> [AVAILABLE DATA]:
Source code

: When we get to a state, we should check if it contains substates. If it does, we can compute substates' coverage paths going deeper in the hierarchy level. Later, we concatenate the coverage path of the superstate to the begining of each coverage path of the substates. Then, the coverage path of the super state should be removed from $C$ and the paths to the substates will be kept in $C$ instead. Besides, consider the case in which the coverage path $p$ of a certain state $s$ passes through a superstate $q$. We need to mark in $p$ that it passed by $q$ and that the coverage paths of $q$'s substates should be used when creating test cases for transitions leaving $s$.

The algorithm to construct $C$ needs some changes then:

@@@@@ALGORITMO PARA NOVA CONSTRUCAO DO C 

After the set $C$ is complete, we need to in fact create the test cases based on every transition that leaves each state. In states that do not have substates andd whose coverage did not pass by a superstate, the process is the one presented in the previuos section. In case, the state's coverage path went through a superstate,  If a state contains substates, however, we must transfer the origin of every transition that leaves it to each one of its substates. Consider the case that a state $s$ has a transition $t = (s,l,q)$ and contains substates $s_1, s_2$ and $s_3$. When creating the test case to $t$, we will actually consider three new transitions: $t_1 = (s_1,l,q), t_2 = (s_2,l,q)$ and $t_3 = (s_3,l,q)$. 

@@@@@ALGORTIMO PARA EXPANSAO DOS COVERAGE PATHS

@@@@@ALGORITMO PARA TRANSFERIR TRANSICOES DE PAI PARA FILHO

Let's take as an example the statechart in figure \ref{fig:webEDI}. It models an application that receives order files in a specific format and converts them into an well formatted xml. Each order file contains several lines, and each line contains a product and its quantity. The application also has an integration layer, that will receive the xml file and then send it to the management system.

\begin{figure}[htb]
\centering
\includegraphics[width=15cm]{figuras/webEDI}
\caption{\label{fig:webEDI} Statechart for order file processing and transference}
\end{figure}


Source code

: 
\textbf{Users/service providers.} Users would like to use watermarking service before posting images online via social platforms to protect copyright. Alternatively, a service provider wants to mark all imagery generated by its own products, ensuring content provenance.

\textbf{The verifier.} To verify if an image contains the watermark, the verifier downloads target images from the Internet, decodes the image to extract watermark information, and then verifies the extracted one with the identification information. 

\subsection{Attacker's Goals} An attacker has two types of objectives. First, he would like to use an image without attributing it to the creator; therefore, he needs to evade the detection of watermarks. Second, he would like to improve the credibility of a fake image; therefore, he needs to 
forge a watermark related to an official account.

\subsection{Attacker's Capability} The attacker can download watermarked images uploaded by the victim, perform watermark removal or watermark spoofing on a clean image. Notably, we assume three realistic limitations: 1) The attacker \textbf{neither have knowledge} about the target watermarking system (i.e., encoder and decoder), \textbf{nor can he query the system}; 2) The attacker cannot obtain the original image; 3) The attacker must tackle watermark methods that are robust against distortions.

> [TASK PROMPT]:
Return the entries above word for word.

> [OUTPUT FOR THIS EXERCISE]:
Source code

: When we get to a state, we should check if it contains substates. If it does, we can compute substates' coverage paths going deeper in the hierarchy level. Later, we concatenate the coverage path of the superstate to the begining of each coverage path of the substates. Then, the coverage path of the super state should be removed from $C$ and the paths to the substates will be kept in $C$ instead. Besides, consider the case in which the coverage path $p$ of a certain state $s$ passes through a superstate $q$. We need to mark in $p$ that it passed by $q$ and that the coverage paths of $q$'s substates should be used when creating test cases for transitions leaving $s$.

The algorithm to construct $C$ needs some changes then:

@@@@@ALGORITMO PARA NOVA CONSTRUCAO DO C 

After the set $C$ is complete, we need to in fact create the test cases based on every transition that leaves each state. In states that do not have substates andd whose coverage did not pass by a superstate, the process is the one presented in the previuos section. In case, the state's coverage path went through a superstate,  If a state contains substates, however, we must transfer the origin of every transition that leaves it to each one of its substates. Consider the case that a state $s$ has a transition $t = (s,l,q)$ and contains substates $s_1, s_2$ and $s_3$. When creating the test case to $t$, we will actually consider three new transitions: $t_1 = (s_1,l,q), t_2 = (s_2,l,q)$ and $t_3 = (s_3,l,q)$. 

@@@@@ALGORTIMO PARA EXPANSAO DOS COVERAGE PATHS

@@@@@ALGORITMO PARA TRANSFERIR TRANSICOES DE PAI PARA FILHO

Let's take as an example the statechart in figure \ref{fig:webEDI}. It models an application that receives order files in a specific format and converts them into an well formatted xml. Each order file contains several lines, and each line contains a product and its quantity. The application also has an integration layer, that will receive the xml file and then send it to the management system.

\begin{figure}[htb]
\centering
\includegraphics[width=15cm]{figuras/webEDI}
\caption{\label{fig:webEDI} Statechart for order file processing and transference}
\end{figure}


Source code

: 
\textbf{Users/service providers.} Users would like to use watermarking service before posting images online via social platforms to protect copyright. Alternatively, a service provider wants to mark all imagery generated by its own products, ensuring content provenance.

\textbf{The verifier.} To verify if an image contains the watermark, the verifier downloads target images from the Internet, decodes the image to extract watermark information, and then verifies the extracted one with the identification information. 

\subsection{Attacker's Goals} An attacker has two types of objectives. First, he would like to use an image without attributing it to the creator; therefore, he needs to evade the detection of watermarks. Second, he would like to improve the credibility of a fake image; therefore, he needs to 
forge a watermark related to an official account.

\subsection{Attacker's Capability} The attacker can download watermarked images uploaded by the victim, perform watermark removal or watermark spoofing on a clean image. Notably, we assume three realistic limitations: 1) The attacker \textbf{neither have knowledge} about the target watermarking system (i.e., encoder and decoder), \textbf{nor can he query the system}; 2) The attacker cannot obtain the original image; 3) The attacker must tackle watermark methods that are robust against distortions.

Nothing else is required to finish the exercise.